[Python-ideas] changing sys.stdout encoding (original) (raw)

Rurpy rurpy at yahoo.com
Wed Jun 6 09:09:34 CEST 2012


On 06/05/2012 05:56 PM, MRAB wrote:

On 06/06/2012 00:34, Victor Stinner wrote:

2012/6/5 Rurpy<rurpy-/E1597aS9LQAvxtiuMwx3w at public.gmane.org>:

In my first foray into Python3 I've encountered this problem: I work in a multi-language environment. I've written a number of tools, mostly command-line, that generate output on stdout. Because these tools and their output are used by various people in varying environments, the tools all have an --encoding option to provide output that meets the needs and preferences of the output's ultimate consumers.
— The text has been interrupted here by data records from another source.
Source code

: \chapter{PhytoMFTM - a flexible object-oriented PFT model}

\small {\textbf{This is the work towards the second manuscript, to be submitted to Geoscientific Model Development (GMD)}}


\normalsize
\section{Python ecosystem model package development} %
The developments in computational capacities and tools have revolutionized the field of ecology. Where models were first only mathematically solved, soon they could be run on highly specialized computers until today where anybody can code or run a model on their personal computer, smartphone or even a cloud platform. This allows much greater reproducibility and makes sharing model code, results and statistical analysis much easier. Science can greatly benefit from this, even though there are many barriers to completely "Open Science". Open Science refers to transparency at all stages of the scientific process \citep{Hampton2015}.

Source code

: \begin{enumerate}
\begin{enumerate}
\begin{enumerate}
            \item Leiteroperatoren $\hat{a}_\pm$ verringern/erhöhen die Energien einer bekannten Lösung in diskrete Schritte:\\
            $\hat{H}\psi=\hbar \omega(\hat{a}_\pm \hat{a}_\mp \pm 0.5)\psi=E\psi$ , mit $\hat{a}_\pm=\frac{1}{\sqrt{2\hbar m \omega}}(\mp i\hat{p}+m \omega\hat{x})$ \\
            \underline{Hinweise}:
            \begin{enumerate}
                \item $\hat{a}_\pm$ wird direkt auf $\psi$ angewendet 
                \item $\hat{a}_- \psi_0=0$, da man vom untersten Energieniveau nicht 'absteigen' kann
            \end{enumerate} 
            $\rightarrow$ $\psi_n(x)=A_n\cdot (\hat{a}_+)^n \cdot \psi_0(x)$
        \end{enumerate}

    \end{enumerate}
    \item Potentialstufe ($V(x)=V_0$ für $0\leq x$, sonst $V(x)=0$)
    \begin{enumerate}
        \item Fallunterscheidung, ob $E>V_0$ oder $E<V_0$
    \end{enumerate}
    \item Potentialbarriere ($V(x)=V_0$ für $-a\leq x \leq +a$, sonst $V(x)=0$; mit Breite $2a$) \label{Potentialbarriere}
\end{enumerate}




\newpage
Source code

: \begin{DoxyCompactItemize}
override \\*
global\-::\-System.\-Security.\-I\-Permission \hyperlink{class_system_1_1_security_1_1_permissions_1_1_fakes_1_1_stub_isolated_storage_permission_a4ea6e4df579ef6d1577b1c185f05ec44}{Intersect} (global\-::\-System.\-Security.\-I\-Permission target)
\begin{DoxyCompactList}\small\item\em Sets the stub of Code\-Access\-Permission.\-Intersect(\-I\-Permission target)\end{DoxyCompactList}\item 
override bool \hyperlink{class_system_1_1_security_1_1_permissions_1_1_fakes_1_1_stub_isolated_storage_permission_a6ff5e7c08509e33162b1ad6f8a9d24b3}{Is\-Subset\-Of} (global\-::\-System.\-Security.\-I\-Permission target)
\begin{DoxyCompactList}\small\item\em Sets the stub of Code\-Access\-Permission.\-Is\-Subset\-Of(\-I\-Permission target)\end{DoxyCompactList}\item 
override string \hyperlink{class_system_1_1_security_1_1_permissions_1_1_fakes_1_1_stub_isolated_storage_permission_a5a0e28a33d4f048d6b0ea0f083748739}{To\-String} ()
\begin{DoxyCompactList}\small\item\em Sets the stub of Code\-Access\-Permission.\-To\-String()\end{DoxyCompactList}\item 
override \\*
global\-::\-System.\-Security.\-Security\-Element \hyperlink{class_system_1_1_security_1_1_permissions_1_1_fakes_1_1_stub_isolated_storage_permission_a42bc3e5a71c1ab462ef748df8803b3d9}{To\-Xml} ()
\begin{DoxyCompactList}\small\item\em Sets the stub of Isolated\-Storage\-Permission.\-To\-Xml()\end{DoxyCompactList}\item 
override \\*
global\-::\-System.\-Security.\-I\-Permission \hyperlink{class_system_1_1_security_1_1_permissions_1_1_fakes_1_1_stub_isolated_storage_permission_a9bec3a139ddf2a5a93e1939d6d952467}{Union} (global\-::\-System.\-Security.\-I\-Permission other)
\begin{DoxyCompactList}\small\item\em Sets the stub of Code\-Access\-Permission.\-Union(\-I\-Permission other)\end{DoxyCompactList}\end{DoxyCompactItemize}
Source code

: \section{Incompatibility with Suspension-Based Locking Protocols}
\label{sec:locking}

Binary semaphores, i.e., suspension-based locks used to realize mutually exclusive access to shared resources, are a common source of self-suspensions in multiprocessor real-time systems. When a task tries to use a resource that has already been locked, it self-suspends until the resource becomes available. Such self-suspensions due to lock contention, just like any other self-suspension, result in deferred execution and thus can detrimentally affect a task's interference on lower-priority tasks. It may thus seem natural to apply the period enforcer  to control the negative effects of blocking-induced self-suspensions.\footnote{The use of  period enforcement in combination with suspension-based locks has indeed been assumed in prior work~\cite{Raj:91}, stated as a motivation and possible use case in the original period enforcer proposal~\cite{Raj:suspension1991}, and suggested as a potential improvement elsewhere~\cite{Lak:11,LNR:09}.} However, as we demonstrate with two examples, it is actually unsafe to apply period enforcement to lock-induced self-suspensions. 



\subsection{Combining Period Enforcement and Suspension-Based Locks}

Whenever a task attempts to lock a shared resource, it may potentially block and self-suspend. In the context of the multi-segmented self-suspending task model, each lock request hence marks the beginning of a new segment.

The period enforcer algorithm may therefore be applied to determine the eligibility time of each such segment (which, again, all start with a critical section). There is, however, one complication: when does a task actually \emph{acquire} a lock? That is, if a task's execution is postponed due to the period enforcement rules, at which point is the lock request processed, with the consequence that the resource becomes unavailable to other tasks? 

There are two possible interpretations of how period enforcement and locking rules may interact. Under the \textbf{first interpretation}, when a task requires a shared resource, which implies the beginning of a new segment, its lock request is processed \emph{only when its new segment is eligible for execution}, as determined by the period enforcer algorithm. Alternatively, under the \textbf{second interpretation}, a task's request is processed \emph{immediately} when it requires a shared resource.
What happens if the specified encoding is different than the encoding of the console? Mojibake? If the output is used as in the input of another program, does the other program use the same encoding? In my experience, using an encoding different than the locale encoding for input/output (stdout, environment variables, command line arguments, etc.) causes various issues. So I'm curious of your use cases.

In converting them to Python3, I found the best (if not very pleasant) way to do this in Python3 was to put something like this near the top of each tool[*1]:

import codecs sys.stdout = codecs.getwriter(opts.encoding)(sys.stdout.buffer) In Python 3, you should use io.TextIOWrapper instead of codecs.StreamWriter. It's more efficient and has less bugs. What I want to be able to put there instead is: sys.stdout.setencoding (opts.encoding) I don't think that your use case merit a new method on io.TextIOWrapper: replacing sys.stdout does work and should be used instead. TextIOWrapper is generic and your use case if specific to sys.std* streams. It would be surprising to change the encoding of an arbitrary file after it is opened. At least, I don't see the use case. [snip] And if you do want multiple encodings in a file, it's clearer to open the file as binary and then explicitly encode to bytes and write that to the file.

But is it really?

The following is very simple and the level of python expertise required is minimal. It (would) works fine with redirection. One could substitute any other ordinary open (for write) text file for sys.stdout.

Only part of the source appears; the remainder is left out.